The purpose of this study is to demonstrate that sexual sharing paraphilias (troilism and cuckolding) are adaptations to childhood, adolescent or early adulthood traumas that impact the emotional, affective relational sphere, sentimental or sexual and originate from a counterphobic attitude (defined as such by the Austrian psychoanalyst Otto Fenichel and understood as behaviour opposed to fear to externally demonstrate the ability to overcome it in the absence, however, of proper reworking on the unconscious level) [13,14], which positively reinforced produces the establishment of behavioural addiction.

Materials and methods

Starting from the classic definition of “cuckolding” and “troilism”, a population sample was selected for the administration of the following clinical instruments: 1) Clinical interview, based on narrative-anamnestic and documentary evidence and the basis of the Perrotta Human Emotions Model (PHEM) concerning their emotional and perceptual-reactive experience; 2) Administration of the battery of psychometric tests published in international scientific journals by the author of this work: a) Perrotta Integrative Clinical Interviews (PICI-2), to investigate functional and dysfunctional personality traits; b) Perrotta Individual Sexual Matrix Questionnaire (PSM-Q), to investigate individual sexual matrix; c) Perrotta Affective Dependence Questionnaire (PAD-Q), to investigate affective and relational dependence profiles; d) Perrotta Human Defense Mechanisms Questionnaire (PDM-Q), to investigate ego defence mechanisms.

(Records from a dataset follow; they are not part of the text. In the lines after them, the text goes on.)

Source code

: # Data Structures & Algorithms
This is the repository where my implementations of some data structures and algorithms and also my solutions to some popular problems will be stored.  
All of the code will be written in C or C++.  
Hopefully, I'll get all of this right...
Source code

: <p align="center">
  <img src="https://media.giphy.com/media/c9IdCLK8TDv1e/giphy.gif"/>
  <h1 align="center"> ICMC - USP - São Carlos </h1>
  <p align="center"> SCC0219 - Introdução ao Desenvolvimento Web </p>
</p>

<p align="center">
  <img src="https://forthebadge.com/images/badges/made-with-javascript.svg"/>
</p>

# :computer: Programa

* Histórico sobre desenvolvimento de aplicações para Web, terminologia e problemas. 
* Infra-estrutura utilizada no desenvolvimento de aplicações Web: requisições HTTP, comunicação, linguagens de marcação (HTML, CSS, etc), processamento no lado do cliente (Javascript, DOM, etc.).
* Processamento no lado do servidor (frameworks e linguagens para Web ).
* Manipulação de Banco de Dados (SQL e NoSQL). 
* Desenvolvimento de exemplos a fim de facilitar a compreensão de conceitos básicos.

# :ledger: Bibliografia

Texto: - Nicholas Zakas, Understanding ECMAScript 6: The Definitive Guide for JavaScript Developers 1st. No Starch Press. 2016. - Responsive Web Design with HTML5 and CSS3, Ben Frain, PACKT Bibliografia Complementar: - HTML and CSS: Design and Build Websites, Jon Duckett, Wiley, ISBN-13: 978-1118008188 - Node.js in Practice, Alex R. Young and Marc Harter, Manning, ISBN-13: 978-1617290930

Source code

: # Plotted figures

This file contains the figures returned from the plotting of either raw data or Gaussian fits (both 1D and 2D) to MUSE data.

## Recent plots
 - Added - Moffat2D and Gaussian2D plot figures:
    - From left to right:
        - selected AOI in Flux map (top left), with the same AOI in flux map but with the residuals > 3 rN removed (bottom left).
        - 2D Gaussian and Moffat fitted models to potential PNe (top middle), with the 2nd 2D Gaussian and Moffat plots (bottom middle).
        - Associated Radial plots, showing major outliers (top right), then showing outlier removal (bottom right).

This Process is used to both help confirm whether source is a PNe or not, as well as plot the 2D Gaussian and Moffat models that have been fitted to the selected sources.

he phases of the research were divided as follows:

  1. Selection of the population sample, according to the parameters indicated in the following paragraph.
  2. Clinical interview, with each population group.
  3. Administration of the Perrotta Integrative Clinical Interviews (PICI-2), Perrotta Individual Sexual Matrix Questionnaire (PSM-Q), Perrotta Affective Dependence Questionnaire (PAD-Q) e Perrotta Human Defense Mechanisms Questionnaire (PDM-Q).
  4. Data processing following administration.
  5. Comparison of data obtained.
Setting and participants

The requirements decided for the selection of the sample population are:

  1. Age between 18 years and 67 years, healthy and robust constitution and in the absence of psychopathological symptoms or confirmed diagnoses.
  2. Italian nationality, with Italian ancestors in the last two generations.
  3. Statement by the participating subject regarding his or her status as cuckold/cuckquean and troilist (shared polysexuality), in the absence of express polygamous loving or anarchic relationship.

The selected setting, taking into account the protracted pandemic period (already in progress since the beginning of the present research), is the online platform via Skype and Video call Whatsapp, both for the clinical interview and for the administration.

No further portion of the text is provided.